Isles of Shade
January—April 2021
Text. Houston maps. Ground plan (details, exposure analysis, daylight animation). Roof Plan. Axonometric. Renderings (boarding, passing, playing, gathering, waiting). Elevations. Former site plan. Typology animation. Section animation. Other massings (Fifth Ward TC, Bellaire TC).
A new transit center typology at Burnett TC, Houston, TX, USA. Taught by Amelyn Ng for ARCH 402.

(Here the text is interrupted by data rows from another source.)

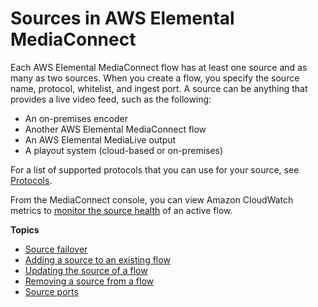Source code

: # Sources in AWS Elemental MediaConnect<a name="sources"></a>

Each AWS Elemental MediaConnect flow has at least one source and as many as two sources\. When you create a flow, you specify the source name, protocol, whitelist, and ingest port\. A source can be anything that provides a live video feed, such as the following:
+ An on\-premises encoder
+ Another AWS Elemental MediaConnect flow
+ An AWS Elemental MediaLive output
+ A playout system \(cloud\-based or on\-premises\)

For a list of supported protocols that you can use for your source, see [Protocols](protocols.md)\.

From the MediaConnect console, you can view Amazon CloudWatch metrics to [monitor the source health](monitor-source-health.md) of an active flow\.

**Topics**
+ [Source failover](source-failover.md)
+ [Adding a source to an existing flow](source-adding.md)
+ [Updating the source of a flow](source-update.md)
+ [Removing a source from a flow](source-remove.md)
+ [Source ports](source-ports.md)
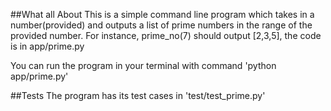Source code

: ##What all About
This is a simple command line program which takes in a number(provided) and outputs a list of prime numbers in the range of the provided number.
For instance, prime_no(7) should output [2,3,5], the code is in app/prime.py

You can run the program in your terminal with command 'python app/prime.py'

##Tests
The program has its test cases in 'test/test_prime.py'
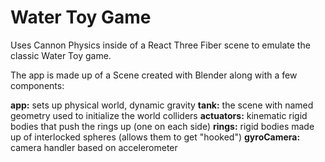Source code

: # Water Toy Game

Uses Cannon Physics inside of a React Three Fiber scene to emulate the classic Water Toy game. 

The app is made up of a Scene created with Blender along with a few components:

**app:** sets up physical world, dynamic gravity
**tank:** the scene with named geometry used to initialize the world colliders
**actuators:** kinematic rigid bodies that push the rings up (one on each side)
**rings:** rigid bodies made up of interlocked spheres (allows them to get "hooked")
**gyroCamera:** camera handler based on accelerometer

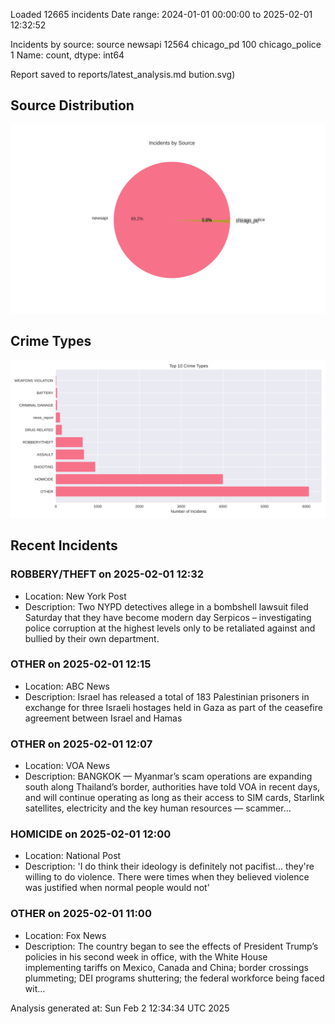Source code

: 
Loaded 12665 incidents
Date range: 2024-01-01 00:00:00 to 2025-02-01 12:32:52

Incidents by source:
source
newsapi           12564
chicago_pd          100
chicago_police        1
Name: count, dtype: int64

Report saved to reports/latest_analysis.md
bution.svg)

## Source Distribution
![Source Distribution](images/source_distribution.svg)

## Crime Types
![Crime Types](images/crime_types.svg)

## Recent Incidents

### ROBBERY/THEFT on 2025-02-01 12:32
- Location: New York Post
- Description: Two NYPD detectives allege in a bombshell lawsuit filed Saturday that they have become modern day Serpicos – investigating police corruption at the highest levels only to be retaliated against and bullied by their own department.


### OTHER on 2025-02-01 12:15
- Location: ABC News
- Description: Israel has released a total of 183 Palestinian prisoners in exchange for three Israeli hostages held in Gaza as part of the ceasefire agreement between Israel and Hamas


### OTHER on 2025-02-01 12:07
- Location: VOA News
- Description: BANGKOK — Myanmar’s scam operations are expanding south along Thailand’s border, authorities have told VOA in recent days, and will continue operating as long as their access to SIM cards, Starlink satellites, electricity and the key human resources — scammer…


### HOMICIDE on 2025-02-01 12:00
- Location: National Post
- Description: 'I do think their ideology is definitely not pacifist... they're willing to do violence. There were times when they believed violence was justified when normal people would not'


### OTHER on 2025-02-01 11:00
- Location: Fox News
- Description: The country began to see the effects of President Trump’s policies in his second week in office, with the White House implementing tariffs on Mexico, Canada and China; border crossings plummeting; DEI programs shuttering; the federal workforce being faced wit…

Analysis generated at: Sun Feb  2 12:34:34 UTC 2025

At the center of Houston’s interiorized urban condition is an abdication of public shade. This is exemplified in the city’s transit centers, which exist as isolated objects disconnected from their contexts, resolving as a single shed or vault form—providing a base level of flimsy shade at the bus lanes, but otherwise detached from the streets and buildings nearby. There is immense potential in adjacent spaces to formally integrate these centers into the city fabric. A reimagined transit center would embody a cool rock, opening up its envelope and becoming a porous yet dense provider of shade. Houston’s transit infrastructure would expand to become a social infrastructure too, open all hours, forming a new archipelago of mobility and public-oriented shade.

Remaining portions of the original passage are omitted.